A field guide to AI-native ops
How an embed actually runs week-by-week, what we measure, and the difference between systems that compound and ones that decay.
Most AI-native ops engagements look the same shape. Ten weeks. Five phases. One production system. The work is not glamorous. The wins are.
Here's how an embed actually runs.
Week 0 · Scope
A working session, not a sales call. We trace the operation, watch the team work for a day, and write down what success looks like in measurable terms. If we can't name the outcome by the end of the session, we don't take the engagement.
Weeks 1–2 · Embed
A senior operator joins the team in your tools. Slack, Linear, the CRM, the support queue. They sit in standups, work the actual backlog, and listen. By the end of week two we know where the leverage is, and it's almost never where the brief said it would be.
Weeks 3–4 · Re-architect
Most AI projects fail because they bolt a model onto a broken process. We do the opposite. Map the loop. Find the leverage point. Write the workflow spec. Define what success looks like as evals, concrete pass/fail tests against real cases.
Weeks 5–8 · Ship
Production system, against real volume. Each release is gated on the evals from re-architect. Human-in-loop where the cost of being wrong is high. Monitoring, alerting, runbooks. We don't ship volume past a failing eval.
Weeks 9–10 · Hand-off
The system stays. Owned by your team, with a runbook they wrote, an on-call rotation they own, and a champion who can make the next change without us.
What we measure
- Coverage. What share of the loop runs through the system today.

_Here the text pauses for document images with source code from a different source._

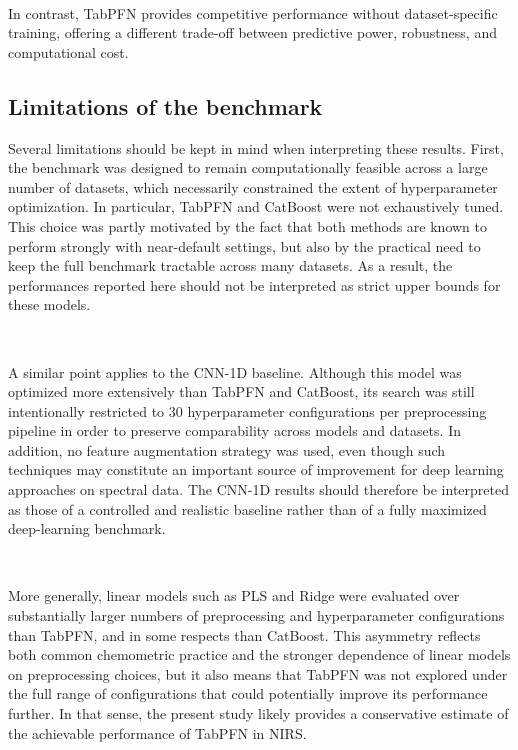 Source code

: \documentclass{article}
\begin{document}
~

In contrast, TabPFN provides competitive performance without dataset-specific training, offering a different trade-off between predictive power, robustness, and computational cost.

\subsection{Limitations of the benchmark}

Several limitations should be kept in mind when interpreting these results. First, the benchmark was designed to remain computationally feasible across a large number of datasets, which necessarily constrained the extent of hyperparameter optimization. In particular, TabPFN and CatBoost were not exhaustively tuned. This choice was partly motivated by the fact that both methods are known to perform strongly with near-default settings, but also by the practical need to keep the full benchmark tractable across many datasets. As a result, the performances reported here should not be interpreted as strict upper bounds for these models.

~

A similar point applies to the CNN-1D baseline. Although this model was optimized more extensively than TabPFN and CatBoost, its search was still intentionally restricted to 30 hyperparameter configurations per preprocessing pipeline in order to preserve comparability across models and datasets. In addition, no feature augmentation strategy was used, even though such techniques may constitute an important source of improvement for deep learning approaches on spectral data. The CNN-1D results should therefore be interpreted as those of a controlled and realistic baseline rather than of a fully maximized deep-learning benchmark.

~

More generally, linear models such as PLS and Ridge were evaluated over substantially larger numbers of preprocessing and hyperparameter configurations than TabPFN, and in some respects than CatBoost. This asymmetry reflects both common chemometric practice and the stronger dependence of linear models on preprocessing choices, but it also means that TabPFN was not explored under the full range of configurations that could potentially improve its performance further. In that sense, the present study likely provides a conservative estimate of the achievable performance of TabPFN in NIRS.

~
\end{document}
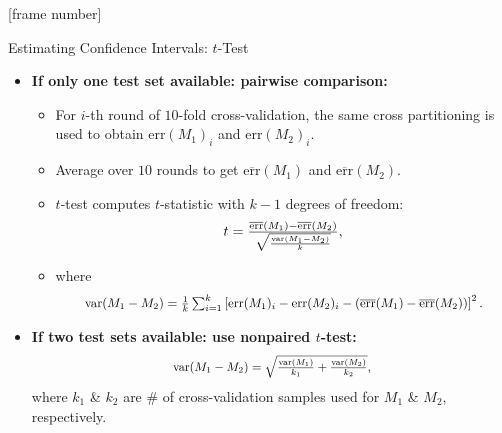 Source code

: \documentclass[aspectratio=169,t,table]{beamer}
\begin{document}
  {
    [frame number]
    \begin{frame}{Estimating Confidence Intervals: $t$-Test}
      \begin{itemize}
        \item \textbf{If only one test set available: pairwise comparison:}
        \begin{itemize}
          \item For $i$-th round of $10$-fold cross-validation, the same cross partitioning is used to obtain $\text{err}(M_1)_i$ and $\text{err}(M_2)_i$.
          \item Average over $10$ rounds to get $\overline{\text{err}}(M_1)$ and $\overline{\text{err}}(M_2)$.
          \item $t$-test computes $t$-statistic with $k-1$ degrees of freedom:
                \begin{align}
                  \resizebox{3cm}{!}{%
                  $t = \frac{\overline{\text{err}}(M_1)- \overline{\text{err}}(M_2)}{\sqrt{\frac{\text{var}(M_1-M_2)}{k}}},$}
                \end{align}
          \item where
                \begin{align}
                  \resizebox{10cm}{!}{%
                  $\text{var}(M_1-M_2) = \frac{1}{k} \sum_{i=1}^{k} \left[ \text{err}(M_1)_i - \text{err}(M_2)_i - (\overline{\text{err}}(M_1) - \overline{\text{err}}(M_2))\right]^2.$}
                \end{align}
        \end{itemize}
        \item \textbf{If two test sets available: use nonpaired $t$-test:}
              \begin{align}
                \resizebox{5cm}{!}{%
                $\text{var}(M_1-M_2) = \sqrt{\frac{\text{var}(M_1)}{k_1} + \frac{\text{var}(M_2)}{k_2}},$}
              \end{align}
              where $k_1$ \& $k_2$ are $\#$ of cross-validation samples used for $M_1$ \& $M_2$, respectively.
      \end{itemize}
    \end{frame}
  }
\end{document}
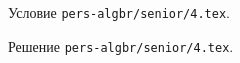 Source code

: \problem
Условие \texttt{pers-algbr/senior/4.tex}.

\solution Решение \texttt{pers-algbr/senior/4.tex}.
\endproblem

- Quality. Eval pass rate against current and historical cases.
- Latency. Time from input to resolution.
- Cost. Per-resolution cost, including model spend.
- Toil. Hours the human team spent on the loop this week.

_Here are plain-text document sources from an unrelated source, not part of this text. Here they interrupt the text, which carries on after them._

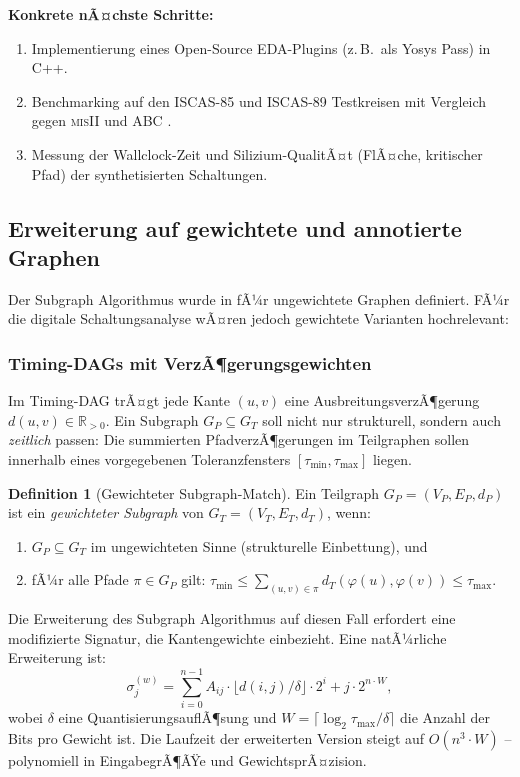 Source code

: ﻿\documentclass[a4paper,12pt]{article}
\theoremstyle{definition}
\newtheorem{definition}{Definition}
\begin{document}
\textbf{Konkrete nÃ¤chste Schritte:}
\begin{enumerate}
  \item Implementierung eines Open-Source EDA-Plugins (z.\,B.\ als Yosys \cite{wolf2013yosys}
        Pass) in C++.
  \item Benchmarking auf den ISCAS-85 und ISCAS-89 Testkreisen
        \cite{brglez1985combinational} mit Vergleich gegen \textsc{misII} und ABC
        \cite{brayton2010abc}.
  \item Messung der Wallclock-Zeit und Silizium-QualitÃ¤t (FlÃ¤che, kritischer Pfad) der
        synthetisierten Schaltungen.
\end{enumerate}

\subsection{Erweiterung auf gewichtete und annotierte Graphen}

Der Subgraph Algorithmus wurde in \cite{subgraph2026} fÃ¼r ungewichtete Graphen definiert.
FÃ¼r die digitale Schaltungsanalyse wÃ¤ren jedoch gewichtete Varianten hochrelevant:

\subsubsection{Timing-DAGs mit VerzÃ¶gerungsgewichten}

Im Timing-DAG trÃ¤gt jede Kante $(u,v)$ eine AusbreitungsverzÃ¶gerung $d(u,v) \in \mathbb{R}_{>0}$.
Ein Subgraph $G_P \subseteq G_T$ soll nicht nur strukturell, sondern auch \emph{zeitlich}
passen: Die summierten PfadverzÃ¶gerungen im Teilgraphen sollen innerhalb eines
vorgegebenen Toleranzfensters $[\tau_{\min}, \tau_{\max}]$ liegen.

\begin{definition}[Gewichteter Subgraph-Match]\label{def:weighted_match}
  Ein Teilgraph $G_P = (V_P, E_P, d_P)$ ist ein \emph{gewichteter Subgraph} von
  $G_T = (V_T, E_T, d_T)$, wenn:
  \begin{enumerate}
    \item $G_P \subseteq G_T$ im ungewichteten Sinne (strukturelle Einbettung), und
    \item fÃ¼r alle Pfade $\pi \in G_P$ gilt:
          $\tau_{\min} \leq \sum_{(u,v) \in \pi} d_T(\varphi(u), \varphi(v)) \leq \tau_{\max}$.
  \end{enumerate}
\end{definition}

Die Erweiterung des Subgraph Algorithmus auf diesen Fall erfordert eine modifizierte
Signatur, die Kantengewichte einbezieht. Eine natÃ¼rliche Erweiterung ist:
\[
  \sigma_j^{(w)} = \sum_{i=0}^{n-1} A_{ij} \cdot \lfloor d(i,j) / \delta \rfloor \cdot 2^i
  + j \cdot 2^{n \cdot W},
\]
wobei $\delta$ eine QuantisierungsauflÃ¶sung und $W = \lceil \log_2 \tau_{\max}/\delta \rceil$
die Anzahl der Bits pro Gewicht ist. Die Laufzeit der erweiterten Version steigt auf
$O(n^3 \cdot W)$ -- polynomiell in EingabegrÃ¶ÃŸe und GewichtsprÃ¤zision.
\end{document}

Coverage and quality go up. Latency, cost, and toil go down. If they don't, we name it and fix it before the next phase.
Compounding vs. decaying
The difference that matters most is the one between systems that compound and systems that decay.
A compounding system gets sharper as it sees more traffic. The eval set grows. Edge cases get encoded. The team that owns it adds new pass/fail tests as new failure modes appear in production. The model improves because the work to improve it is built into the operation.

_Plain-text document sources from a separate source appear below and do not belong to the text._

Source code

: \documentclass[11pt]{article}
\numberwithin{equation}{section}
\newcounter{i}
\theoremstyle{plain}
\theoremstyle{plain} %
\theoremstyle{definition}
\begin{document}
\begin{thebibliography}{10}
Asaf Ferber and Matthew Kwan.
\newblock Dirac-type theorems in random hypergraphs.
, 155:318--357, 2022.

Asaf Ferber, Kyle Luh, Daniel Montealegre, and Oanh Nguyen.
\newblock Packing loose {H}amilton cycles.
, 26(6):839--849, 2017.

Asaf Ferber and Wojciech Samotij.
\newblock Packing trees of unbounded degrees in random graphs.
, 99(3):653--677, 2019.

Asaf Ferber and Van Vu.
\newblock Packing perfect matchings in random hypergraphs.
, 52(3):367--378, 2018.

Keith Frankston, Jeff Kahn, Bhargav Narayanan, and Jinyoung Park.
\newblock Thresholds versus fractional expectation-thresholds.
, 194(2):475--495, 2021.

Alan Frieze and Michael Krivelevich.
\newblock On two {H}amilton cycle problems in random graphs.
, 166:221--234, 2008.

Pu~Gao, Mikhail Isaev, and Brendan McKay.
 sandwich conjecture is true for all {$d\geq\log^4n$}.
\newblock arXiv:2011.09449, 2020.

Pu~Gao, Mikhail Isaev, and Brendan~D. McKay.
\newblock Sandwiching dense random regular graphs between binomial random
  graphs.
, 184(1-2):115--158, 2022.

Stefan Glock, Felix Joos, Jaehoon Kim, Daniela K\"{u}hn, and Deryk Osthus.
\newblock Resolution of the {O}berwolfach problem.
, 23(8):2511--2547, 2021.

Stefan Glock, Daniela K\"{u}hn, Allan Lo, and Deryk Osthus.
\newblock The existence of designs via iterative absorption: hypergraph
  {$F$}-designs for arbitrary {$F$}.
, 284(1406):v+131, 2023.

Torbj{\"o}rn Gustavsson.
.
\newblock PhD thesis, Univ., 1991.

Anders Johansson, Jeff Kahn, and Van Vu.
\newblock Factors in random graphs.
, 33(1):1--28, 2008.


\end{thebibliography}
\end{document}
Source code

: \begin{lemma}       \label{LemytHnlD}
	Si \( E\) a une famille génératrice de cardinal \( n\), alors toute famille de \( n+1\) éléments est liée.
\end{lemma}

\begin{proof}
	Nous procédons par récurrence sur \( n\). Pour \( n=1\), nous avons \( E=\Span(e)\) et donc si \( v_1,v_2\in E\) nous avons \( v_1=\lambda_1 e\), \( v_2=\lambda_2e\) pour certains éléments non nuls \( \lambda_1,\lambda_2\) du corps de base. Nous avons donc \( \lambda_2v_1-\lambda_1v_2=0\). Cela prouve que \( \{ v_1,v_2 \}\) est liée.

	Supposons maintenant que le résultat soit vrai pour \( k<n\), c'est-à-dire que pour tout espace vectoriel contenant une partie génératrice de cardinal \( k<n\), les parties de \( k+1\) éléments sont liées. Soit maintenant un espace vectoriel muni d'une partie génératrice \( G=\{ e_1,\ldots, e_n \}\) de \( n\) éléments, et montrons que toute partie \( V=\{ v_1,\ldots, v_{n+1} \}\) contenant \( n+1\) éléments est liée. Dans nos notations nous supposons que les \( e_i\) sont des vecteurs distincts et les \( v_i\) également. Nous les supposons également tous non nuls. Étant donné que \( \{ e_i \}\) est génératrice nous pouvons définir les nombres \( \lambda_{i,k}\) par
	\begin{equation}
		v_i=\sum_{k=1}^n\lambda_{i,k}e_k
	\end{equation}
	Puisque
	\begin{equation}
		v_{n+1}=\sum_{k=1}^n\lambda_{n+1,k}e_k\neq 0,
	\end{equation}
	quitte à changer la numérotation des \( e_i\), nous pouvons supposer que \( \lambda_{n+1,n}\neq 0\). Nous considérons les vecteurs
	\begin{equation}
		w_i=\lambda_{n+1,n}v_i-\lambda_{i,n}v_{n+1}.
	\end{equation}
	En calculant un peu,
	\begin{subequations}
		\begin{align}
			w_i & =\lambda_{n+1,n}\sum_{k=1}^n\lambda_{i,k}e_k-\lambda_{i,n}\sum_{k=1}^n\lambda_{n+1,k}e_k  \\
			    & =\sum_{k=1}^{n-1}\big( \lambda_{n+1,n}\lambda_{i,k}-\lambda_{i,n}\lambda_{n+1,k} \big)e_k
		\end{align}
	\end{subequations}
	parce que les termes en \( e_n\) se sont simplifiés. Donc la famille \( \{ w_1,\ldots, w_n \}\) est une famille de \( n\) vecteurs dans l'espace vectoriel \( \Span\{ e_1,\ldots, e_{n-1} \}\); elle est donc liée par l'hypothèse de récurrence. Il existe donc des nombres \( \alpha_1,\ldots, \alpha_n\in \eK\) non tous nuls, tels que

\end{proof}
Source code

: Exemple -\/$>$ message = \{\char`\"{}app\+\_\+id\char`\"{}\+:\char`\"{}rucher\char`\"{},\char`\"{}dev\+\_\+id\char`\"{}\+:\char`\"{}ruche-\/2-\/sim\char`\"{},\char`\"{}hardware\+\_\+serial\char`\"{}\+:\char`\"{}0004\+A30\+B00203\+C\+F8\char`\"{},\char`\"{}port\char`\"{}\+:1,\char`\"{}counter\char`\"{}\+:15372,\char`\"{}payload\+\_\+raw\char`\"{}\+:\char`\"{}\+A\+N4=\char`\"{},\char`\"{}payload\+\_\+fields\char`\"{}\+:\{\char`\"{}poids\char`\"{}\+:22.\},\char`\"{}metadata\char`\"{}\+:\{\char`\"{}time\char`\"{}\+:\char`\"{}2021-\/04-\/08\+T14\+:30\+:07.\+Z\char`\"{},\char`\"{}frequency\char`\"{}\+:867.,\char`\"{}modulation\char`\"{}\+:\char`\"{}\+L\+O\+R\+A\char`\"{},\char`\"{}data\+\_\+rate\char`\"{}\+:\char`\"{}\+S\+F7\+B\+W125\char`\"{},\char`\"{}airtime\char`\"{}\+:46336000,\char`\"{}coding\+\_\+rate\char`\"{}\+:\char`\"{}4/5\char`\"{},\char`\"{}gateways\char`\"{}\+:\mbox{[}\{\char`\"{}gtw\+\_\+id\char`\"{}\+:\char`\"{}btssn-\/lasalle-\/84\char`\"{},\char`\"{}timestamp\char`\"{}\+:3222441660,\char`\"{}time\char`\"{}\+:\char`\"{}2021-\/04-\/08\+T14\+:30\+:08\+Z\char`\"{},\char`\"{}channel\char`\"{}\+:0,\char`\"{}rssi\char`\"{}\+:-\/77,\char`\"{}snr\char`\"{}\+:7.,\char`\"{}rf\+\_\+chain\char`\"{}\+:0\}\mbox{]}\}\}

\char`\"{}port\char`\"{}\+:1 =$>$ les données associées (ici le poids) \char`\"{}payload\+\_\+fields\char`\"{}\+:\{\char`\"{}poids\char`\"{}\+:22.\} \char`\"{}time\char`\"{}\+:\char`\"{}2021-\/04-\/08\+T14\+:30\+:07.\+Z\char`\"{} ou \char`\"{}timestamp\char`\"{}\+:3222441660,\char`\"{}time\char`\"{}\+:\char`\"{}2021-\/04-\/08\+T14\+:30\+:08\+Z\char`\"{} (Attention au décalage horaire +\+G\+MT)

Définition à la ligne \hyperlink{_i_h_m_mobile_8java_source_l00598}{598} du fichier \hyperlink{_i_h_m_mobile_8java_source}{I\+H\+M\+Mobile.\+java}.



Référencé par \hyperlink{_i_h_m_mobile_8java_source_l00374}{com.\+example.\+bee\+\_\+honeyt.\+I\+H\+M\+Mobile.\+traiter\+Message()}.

A decaying system was wired up correctly the day it shipped and never touched again. Six months later it's making decisions on a stale rubric, against a changed input distribution, and nobody on the team knows how to retune it.
The difference isn't the model. It's the loop you built around it. Telemetry feeds into evals. Evals feed into tuning. Tuning feeds back into production. Break that chain and the system decays.
When we hand the work off, we hand off the chain. Not the model.